⟨

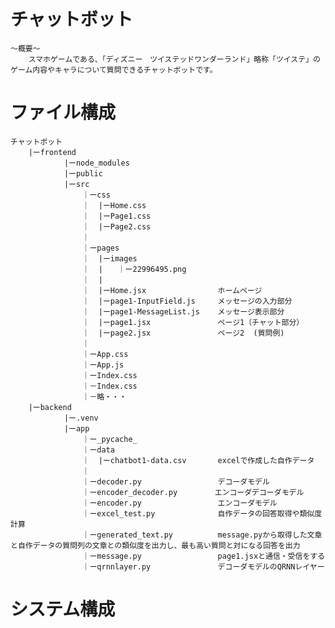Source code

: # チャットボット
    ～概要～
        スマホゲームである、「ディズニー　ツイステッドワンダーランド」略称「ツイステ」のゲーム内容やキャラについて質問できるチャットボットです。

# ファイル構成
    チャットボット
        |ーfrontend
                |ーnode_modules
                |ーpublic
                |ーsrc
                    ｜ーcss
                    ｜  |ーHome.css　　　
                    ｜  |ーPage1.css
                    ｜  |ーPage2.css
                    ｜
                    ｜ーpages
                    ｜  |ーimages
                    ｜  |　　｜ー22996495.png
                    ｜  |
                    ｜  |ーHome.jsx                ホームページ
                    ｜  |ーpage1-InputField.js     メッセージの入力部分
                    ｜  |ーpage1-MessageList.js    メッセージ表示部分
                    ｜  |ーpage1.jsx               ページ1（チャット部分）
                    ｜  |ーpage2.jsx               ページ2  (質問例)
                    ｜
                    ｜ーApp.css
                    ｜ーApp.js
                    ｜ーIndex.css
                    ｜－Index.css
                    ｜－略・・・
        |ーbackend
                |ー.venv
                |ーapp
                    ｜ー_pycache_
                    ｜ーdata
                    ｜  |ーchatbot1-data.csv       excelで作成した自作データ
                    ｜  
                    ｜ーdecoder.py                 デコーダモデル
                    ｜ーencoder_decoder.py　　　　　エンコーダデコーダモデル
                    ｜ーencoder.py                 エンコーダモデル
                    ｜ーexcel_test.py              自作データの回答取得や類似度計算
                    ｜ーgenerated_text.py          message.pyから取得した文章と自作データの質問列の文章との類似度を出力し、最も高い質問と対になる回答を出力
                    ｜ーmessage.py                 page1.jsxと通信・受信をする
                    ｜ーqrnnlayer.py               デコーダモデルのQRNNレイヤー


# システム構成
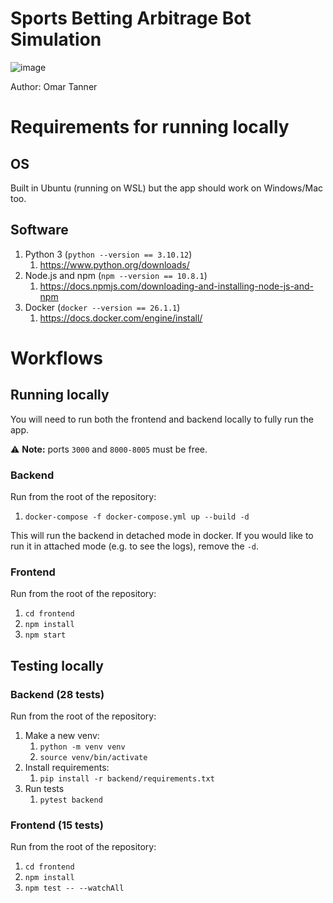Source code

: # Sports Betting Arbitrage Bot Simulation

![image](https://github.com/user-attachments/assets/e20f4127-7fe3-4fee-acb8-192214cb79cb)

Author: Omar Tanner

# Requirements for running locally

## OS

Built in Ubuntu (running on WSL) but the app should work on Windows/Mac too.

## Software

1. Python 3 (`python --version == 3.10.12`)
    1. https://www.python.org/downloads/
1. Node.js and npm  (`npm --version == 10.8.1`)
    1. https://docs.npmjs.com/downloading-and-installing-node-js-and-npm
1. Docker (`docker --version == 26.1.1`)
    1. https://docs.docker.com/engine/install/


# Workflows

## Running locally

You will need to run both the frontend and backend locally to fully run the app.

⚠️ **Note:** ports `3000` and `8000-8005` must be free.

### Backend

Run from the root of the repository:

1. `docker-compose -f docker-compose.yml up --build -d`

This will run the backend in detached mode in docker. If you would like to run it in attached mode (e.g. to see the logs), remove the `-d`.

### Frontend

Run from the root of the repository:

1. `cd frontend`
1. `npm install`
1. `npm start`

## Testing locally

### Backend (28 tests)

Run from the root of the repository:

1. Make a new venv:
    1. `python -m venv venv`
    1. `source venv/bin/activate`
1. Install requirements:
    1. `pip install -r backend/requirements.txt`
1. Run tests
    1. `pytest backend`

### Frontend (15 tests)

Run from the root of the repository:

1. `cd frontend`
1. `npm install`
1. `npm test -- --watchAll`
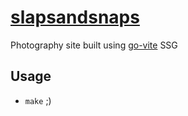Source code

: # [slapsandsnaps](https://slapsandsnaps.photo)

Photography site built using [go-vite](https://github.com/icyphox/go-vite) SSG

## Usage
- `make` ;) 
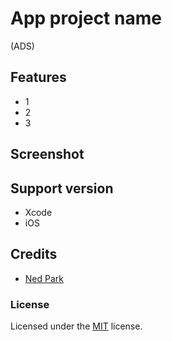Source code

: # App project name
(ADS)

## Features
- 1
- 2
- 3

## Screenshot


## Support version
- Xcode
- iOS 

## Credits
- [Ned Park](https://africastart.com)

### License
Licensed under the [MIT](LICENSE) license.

⟩

> Your assignment
With the pictures removed, please retype each record exactly.

> Expected answer
Source code

: # チャットボット
    ～概要～
        スマホゲームである、「ディズニー　ツイステッドワンダーランド」略称「ツイステ」のゲーム内容やキャラについて質問できるチャットボットです。

# ファイル構成
    チャットボット
        |ーfrontend
                |ーnode_modules
                |ーpublic
                |ーsrc
                    ｜ーcss
                    ｜  |ーHome.css　　　
                    ｜  |ーPage1.css
                    ｜  |ーPage2.css
                    ｜
                    ｜ーpages
                    ｜  |ーimages
                    ｜  |　　｜ー22996495.png
                    ｜  |
                    ｜  |ーHome.jsx                ホームページ
                    ｜  |ーpage1-InputField.js     メッセージの入力部分
                    ｜  |ーpage1-MessageList.js    メッセージ表示部分
                    ｜  |ーpage1.jsx               ページ1（チャット部分）
                    ｜  |ーpage2.jsx               ページ2  (質問例)
                    ｜
                    ｜ーApp.css
                    ｜ーApp.js
                    ｜ーIndex.css
                    ｜－Index.css
                    ｜－略・・・
        |ーbackend
                |ー.venv
                |ーapp
                    ｜ー_pycache_
                    ｜ーdata
                    ｜  |ーchatbot1-data.csv       excelで作成した自作データ
                    ｜  
                    ｜ーdecoder.py                 デコーダモデル
                    ｜ーencoder_decoder.py　　　　　エンコーダデコーダモデル
                    ｜ーencoder.py                 エンコーダモデル
                    ｜ーexcel_test.py              自作データの回答取得や類似度計算
                    ｜ーgenerated_text.py          message.pyから取得した文章と自作データの質問列の文章との類似度を出力し、最も高い質問と対になる回答を出力
                    ｜ーmessage.py                 page1.jsxと通信・受信をする
                    ｜ーqrnnlayer.py               デコーダモデルのQRNNレイヤー


# システム構成
Source code

: # Sports Betting Arbitrage Bot Simulation

![image](https://github.com/user-attachments/assets/e20f4127-7fe3-4fee-acb8-192214cb79cb)

Author: Omar Tanner

# Requirements for running locally

## OS

Built in Ubuntu (running on WSL) but the app should work on Windows/Mac too.

## Software

1. Python 3 (`python --version == 3.10.12`)
    1. https://www.python.org/downloads/
1. Node.js and npm  (`npm --version == 10.8.1`)
    1. https://docs.npmjs.com/downloading-and-installing-node-js-and-npm
1. Docker (`docker --version == 26.1.1`)
    1. https://docs.docker.com/engine/install/


# Workflows

## Running locally

You will need to run both the frontend and backend locally to fully run the app.

⚠️ **Note:** ports `3000` and `8000-8005` must be free.

### Backend

Run from the root of the repository:

1. `docker-compose -f docker-compose.yml up --build -d`

This will run the backend in detached mode in docker. If you would like to run it in attached mode (e.g. to see the logs), remove the `-d`.

### Frontend

Run from the root of the repository:

1. `cd frontend`
1. `npm install`
1. `npm start`

## Testing locally

### Backend (28 tests)

Run from the root of the repository:

1. Make a new venv:
    1. `python -m venv venv`
    1. `source venv/bin/activate`
1. Install requirements:
    1. `pip install -r backend/requirements.txt`
1. Run tests
    1. `pytest backend`

### Frontend (15 tests)

Run from the root of the repository:

1. `cd frontend`
1. `npm install`
1. `npm test -- --watchAll`
Source code

: # [slapsandsnaps](https://slapsandsnaps.photo)

Photography site built using [go-vite](https://github.com/icyphox/go-vite) SSG

## Usage
- `make` ;) 
Source code

: # App project name
(ADS)

## Features
- 1
- 2
- 3

## Screenshot


## Support version
- Xcode
- iOS 

## Credits
- [Ned Park](https://africastart.com)

### License
Licensed under the [MIT](LICENSE) license.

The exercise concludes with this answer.